Reproduce the listing below in full and without alteration, apart from its pictures.
★ ★ ★ ★ ★ ★ ★
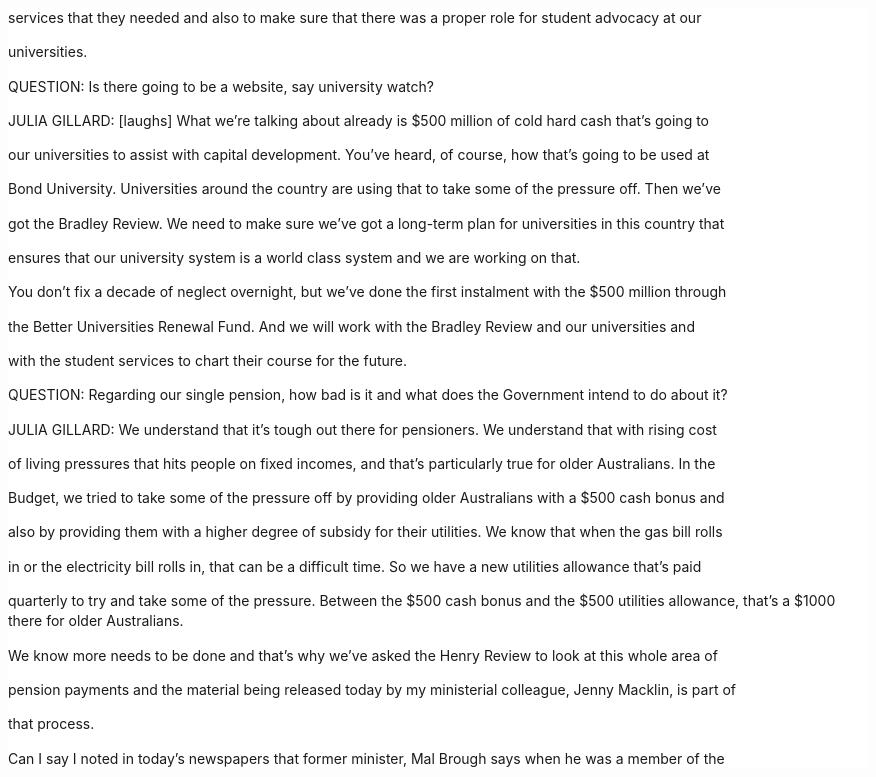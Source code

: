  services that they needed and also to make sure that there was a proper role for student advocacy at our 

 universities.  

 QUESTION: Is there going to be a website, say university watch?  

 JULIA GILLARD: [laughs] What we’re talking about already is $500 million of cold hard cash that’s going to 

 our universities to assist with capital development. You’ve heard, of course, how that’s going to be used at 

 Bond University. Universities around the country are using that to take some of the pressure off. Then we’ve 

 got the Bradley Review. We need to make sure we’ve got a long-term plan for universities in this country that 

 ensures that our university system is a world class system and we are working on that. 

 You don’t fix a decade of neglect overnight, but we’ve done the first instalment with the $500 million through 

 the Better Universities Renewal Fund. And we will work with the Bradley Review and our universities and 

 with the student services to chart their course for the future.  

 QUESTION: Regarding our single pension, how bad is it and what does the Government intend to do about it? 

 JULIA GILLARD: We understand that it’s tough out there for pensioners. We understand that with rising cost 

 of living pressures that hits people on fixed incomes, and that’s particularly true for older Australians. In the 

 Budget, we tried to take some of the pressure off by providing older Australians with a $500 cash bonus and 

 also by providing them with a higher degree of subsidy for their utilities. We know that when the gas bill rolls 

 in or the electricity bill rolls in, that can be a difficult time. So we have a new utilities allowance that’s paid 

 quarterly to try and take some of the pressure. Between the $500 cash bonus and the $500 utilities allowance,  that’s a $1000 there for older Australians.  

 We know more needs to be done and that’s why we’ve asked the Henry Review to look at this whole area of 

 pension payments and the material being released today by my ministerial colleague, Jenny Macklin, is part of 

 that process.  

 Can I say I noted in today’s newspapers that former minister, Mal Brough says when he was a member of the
★ ★ ★ ★ ★ ★ ★
**RESPONSE AREA**
Source code

:  services that they needed and also to make sure that there was a proper role for student advocacy at our 

 universities.  

 QUESTION: Is there going to be a website, say university watch?  

 JULIA GILLARD: [laughs] What we’re talking about already is $500 million of cold hard cash that’s going to 

 our universities to assist with capital development. You’ve heard, of course, how that’s going to be used at 

 Bond University. Universities around the country are using that to take some of the pressure off. Then we’ve 

 got the Bradley Review. We need to make sure we’ve got a long-term plan for universities in this country that 

 ensures that our university system is a world class system and we are working on that. 

 You don’t fix a decade of neglect overnight, but we’ve done the first instalment with the $500 million through 

 the Better Universities Renewal Fund. And we will work with the Bradley Review and our universities and 

 with the student services to chart their course for the future.  

 QUESTION: Regarding our single pension, how bad is it and what does the Government intend to do about it? 

 JULIA GILLARD: We understand that it’s tough out there for pensioners. We understand that with rising cost 

 of living pressures that hits people on fixed incomes, and that’s particularly true for older Australians. In the 

 Budget, we tried to take some of the pressure off by providing older Australians with a $500 cash bonus and 

 also by providing them with a higher degree of subsidy for their utilities. We know that when the gas bill rolls 

 in or the electricity bill rolls in, that can be a difficult time. So we have a new utilities allowance that’s paid 

 quarterly to try and take some of the pressure. Between the $500 cash bonus and the $500 utilities allowance,  that’s a $1000 there for older Australians.  

 We know more needs to be done and that’s why we’ve asked the Henry Review to look at this whole area of 

 pension payments and the material being released today by my ministerial colleague, Jenny Macklin, is part of 

 that process.  

 Can I say I noted in today’s newspapers that former minister, Mal Brough says when he was a member of the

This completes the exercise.